2. L’emploi de la formule «les études» est fait sans préciser de quoi on parle – des études de phase III ou des études de phases IV? Portant sur Gardasil®, sur Cervarix® ou sur les deux? -, ni évoquer les différences de fiabilité des différents types d’étude. La formule est de nature à induire le lecteur en erreur.

  • Pour mémoire, on rappellera ce que les RCT (meilleur niveau de preuve disponible à ce jour) ont montré:
    • pour Gardasil®: une réduction statistiquement non significative de l’incidence globale des CIN2+ de 16.9% – autrement dit pas de réduction du tout
    • pour Cervarix®:une réduction de l’incidence globale des CIN2+ de 54%, mais dont il est impossible d’apprécier la validité. En effet, les intervalles de confiance sont très larges et les auteurs des études de suivi n’ont pas fourni de valeurs de p (qui auraient permis d’apprécier si les résultats obtenus pouvaient être dû au hasard) – autrement dit, il se pourrait que Cervarix ne réduise pas l’incidence globale des CIN2+
  • On cherche en vain ces chiffres essentiels dans Sciences &Vie. Faute de références bibliographiques, impossible de savoir d’où sort le «60%» de réduction des lésions précancéreuses avancé dans ce tiré à part. S’il est issu d’études observationnelles, c’est clairement insuffisant pour suggérer qu’il s’agit d’un effet de la vaccination solidement documenté, étant donné les biais qui sont susceptibles d’affecter de telles études.

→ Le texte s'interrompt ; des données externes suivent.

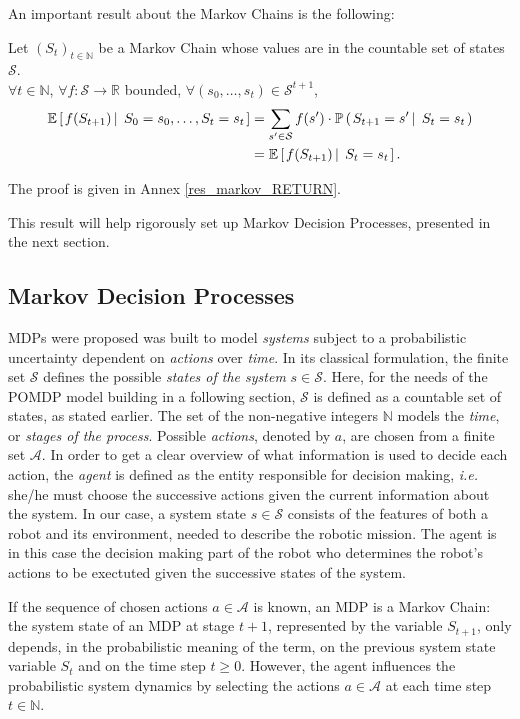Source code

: An important result about the Markov Chains is the following:
\begin{Property} \label{res_markov}
Let $(S_t)_{t \in \mathbb{N}}$ be a Markov Chain 
whose values are in the countable set of states $\mathcal{S}$.\\ 
$\forall t \in \mathbb{N}$, $\forall f: \mathcal{S} \rightarrow \mathbb{R}$ bounded, 
$\forall (s_0,\ldots,s_{t}) \in \mathcal{S}^{t+1}$,
\begin{align*}
\mathbb{E} \left[ \left.  f(S_{t+1}) \, \right| \left. \, S_0 = s_0, \ldots, S_t = s_t  \right. \right]  
&= \sum_{s' \in \mathcal{S}} f(s') \cdot \mathbb{P} \left( \left.  S_{t+1} = s' \, \right| \left. \, S_t = s_t  \right. \right) \\
&= \mathbb{E} \left[ \left.  f(S_{t+1}) \, \right| \left. \, S_t = s_t  \right. \right].
\end{align*}
\end{Property}
The proof is given in Annex \ref{res_markov_RETURN}.

This result will help rigorously set up Markov Decision Processes,
presented in the next section.

\subsection{Markov Decision Processes}
\label{subsection_MDP}
MDPs \cite{puterman94} were proposed
was built to model \textit{systems} 
subject to a probabilistic uncertainty
dependent on \textit{actions} over \textit{time}.
In its classical formulation, the finite set $\mathcal{S}$
defines the possible \textit{states of the system} $s \in \mathcal{S}$.
Here, for the needs of 
the POMDP model building 
in a following section,
$\mathcal{S}$ is defined as a countable set of states, 
as stated earlier.
The set of the non-negative integers $\mathbb{N}$ 
models the \textit{time},
or \textit{stages of the process}.
Possible \textit{actions}, denoted by $a$, 
are chosen from a finite set $\mathcal{A}$.
In order to get a clear overview 
of what information is used 
to decide each action, 
the \textit{agent} is defined as
the entity responsible for decision making,
\textit{i.e.} she/he must choose the successive actions
given the current information about the system.
In our case, a system state $s \in \mathcal{S}$ 
consists of the features of both a robot 
and its environment,
needed to describe the robotic mission.
The agent is in this case 
the decision making part of the robot
who determines the robot's actions
to be exectuted 
given the successive states of the system.

If the sequence of chosen actions $a \in \mathcal{A}$
is known, an MDP is a Markov Chain:
the system state of an MDP at stage $t+1$,
represented by the variable $S_{t+1}$,
only depends, in the probabilistic meaning of the term,
on the previous system state variable $S_t$
and on the time step $t\geqslant 0$.
However, the agent influences the probabilistic system dynamics
by selecting the actions $a \in \mathcal{A}$ 
at each time step $t \in \mathbb{N}$.

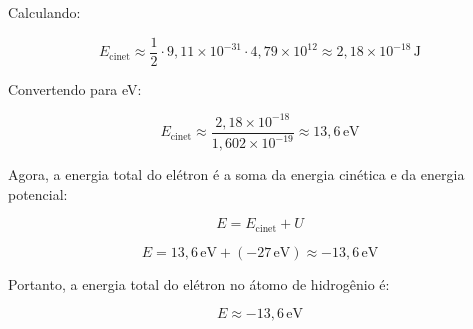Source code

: \documentclass[a4paper,12pt]{article}
\begin{document}
\begin{flushleft}
Calculando:

\begin{equation}
E_{\text{cinet}} \approx \frac{1}{2} \cdot 9,11 \times 10^{-31} \cdot 4,79 \times 10^{12} \approx 2,18 \times 10^{-18} \, \text{J}
\end{equation}

Convertendo para eV:

\begin{equation}
E_{\text{cinet}} \approx \frac{2,18 \times 10^{-18}}{1,602 \times 10^{-19}} \approx 13,6 \, \text{eV}
\end{equation}

Agora, a energia total do elétron é a soma da energia cinética e da energia potencial:

\begin{equation}
E = E_{\text{cinet}} + U
\end{equation}

\begin{equation}
E = 13,6 \, \text{eV} + (-27 \, \text{eV}) \approx -13,6 \, \text{eV}
\end{equation}

Portanto, a energia total do elétron no átomo de hidrogênio é:

\begin{equation}
\boxed{E \approx -13,6 \, \text{eV}}
\end{equation}
\end{flushleft}
\end{document}
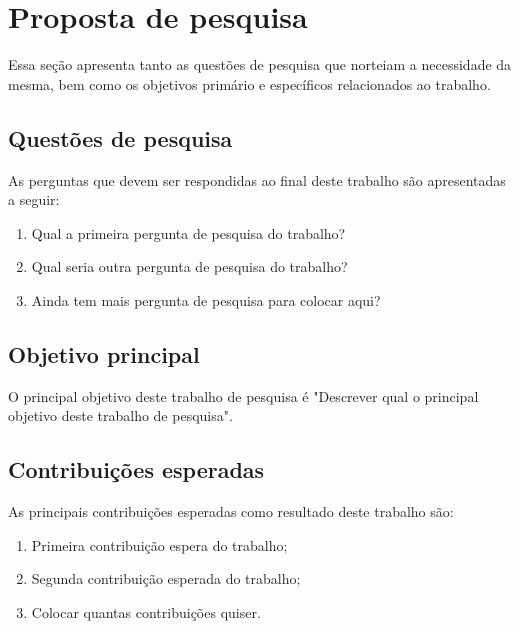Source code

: \chapter{Proposta de pesquisa}\label{cap:proposta_de_pesquisa}

Essa seção apresenta tanto as questões de pesquisa que norteiam a necessidade da mesma, bem como os objetivos primário e específicos relacionados ao trabalho.

\section{Questões de pesquisa} \label{sub:questpesq}

As perguntas que devem %
ser respondidas ao final deste trabalho são apresentadas a seguir:

\begin{enumerate}[leftmargin=*, label=QP\arabic*:]
    \item Qual a primeira pergunta de pesquisa do trabalho?
    \item Qual seria outra pergunta de pesquisa do trabalho?
    \item Ainda tem mais pergunta de pesquisa para colocar aqui?
\end{enumerate}

\section{Objetivo principal}

O principal objetivo deste trabalho de pesquisa é "Descrever qual o principal objetivo deste trabalho de pesquisa".


\section{Contribuições esperadas}
As principais contribuições esperadas como resultado deste trabalho são:

\begin{enumerate}[leftmargin=*, label=CE\arabic*:]
    \item Primeira contribuição espera do trabalho;
    \item Segunda contribuição esperada do trabalho;
    \item Colocar quantas contribuições quiser.
\end{enumerate}
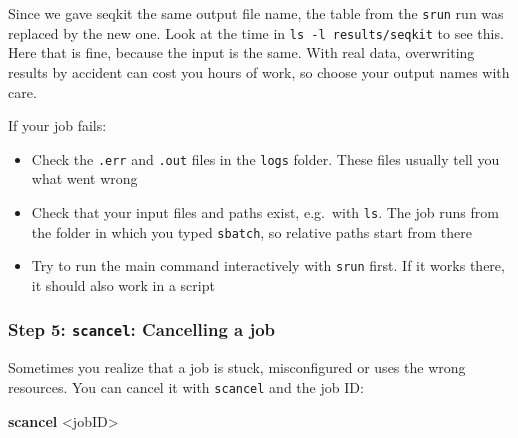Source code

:\documentclass[
  letterpaper,
  DIV=11,
  numbers=noendperiod]{scrreprt}
\newenvironment{Shaded}{}{}
\newcommand{\ExtensionTok}[1]{\textcolor[rgb]{0.84,0.23,0.29}{\textbf{#1}}}
\newcommand{\NormalTok}[1]{\textcolor[rgb]{0.14,0.16,0.18}{#1}}
\newcommand{\OperatorTok}[1]{\textcolor[rgb]{0.14,0.16,0.18}{#1}}
\providecommand{\tightlist}{%
  \setlength{\itemsep}{0pt}\setlength{\parskip}{0pt}}
\begin{document}
Since we gave seqkit the same output file name, the table from the
\texttt{srun} run was replaced by the new one. Look at the time in
\texttt{ls\ -l\ results/seqkit} to see this. Here that is fine, because
the input is the same. With real data, overwriting results by accident
can cost you hours of work, so choose your output names with care.

\begin{tcolorbox}[enhanced jigsaw, colbacktitle=quarto-callout-tip-color!10!white, rightrule=.15mm, leftrule=.75mm, colback=white, opacitybacktitle=0.6, title=\textcolor{quarto-callout-tip-color}{\faLightbulb}\hspace{0.5em}{Tip: Debugging your first sbatch jobs}, bottomrule=.15mm, left=2mm, colframe=quarto-callout-tip-color-frame, opacityback=0, breakable, bottomtitle=1mm, coltitle=black, arc=.35mm, toprule=.15mm, toptitle=1mm, titlerule=0mm]

If your job fails:

\begin{itemize}
\tightlist
\item
  Check the \texttt{.err} and \texttt{.out} files in the \texttt{logs}
  folder. These files usually tell you what went wrong
\item
  Check that your input files and paths exist, e.g.~with \texttt{ls}.
  The job runs from the folder in which you typed \texttt{sbatch}, so
  relative paths start from there
\item
  Try to run the main command interactively with \texttt{srun} first. If
  it works there, it should also work in a script
\end{itemize}

\end{tcolorbox}

\subsubsection{\texorpdfstring{Step 5: \texttt{scancel}: Cancelling a
job}{Step 5: scancel: Cancelling a job}}\label{step-5-scancel-cancelling-a-job}

Sometimes you realize that a job is stuck, misconfigured or uses the
wrong resources. You can cancel it with \texttt{scancel} and the job ID:

\begin{Shaded}
\begin{Highlighting}[]
\ExtensionTok{scancel} \OperatorTok{\textless{}}\NormalTok{jobID}\OperatorTok{\textgreater{}}
\end{Highlighting}
\end{Shaded}
\end{document}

3. Science & Vie reprend la thèse selon laquelle il faudra attendre encore très longtemps pour savoir si le vaccin réduit l’incidence du cancer du col. Comme nous l’avons souligné à maintes reprises, cet argument est spécieux et détourne du vrai problème: on connaît depuis dix ans les résultats des essais de phase III; or ces derniers indiquent que la vaccination ne réduira pas l’incidence du cancer du col. Signalons juste que les chiffres de la Ligue suisse contre le cancer confirment cette absence d’effet: entre 2008 et 2015, l’incidence du cancer du col et la mortalité due au cancer du col n’ont pas bougé d’un iota en Suisse.

Bref, Science & Vie ne permet pas à ses lecteurs de se faire une idée objective des bénéfices que l’on peut attendre de cette vaccination. Pour la science, on repassera…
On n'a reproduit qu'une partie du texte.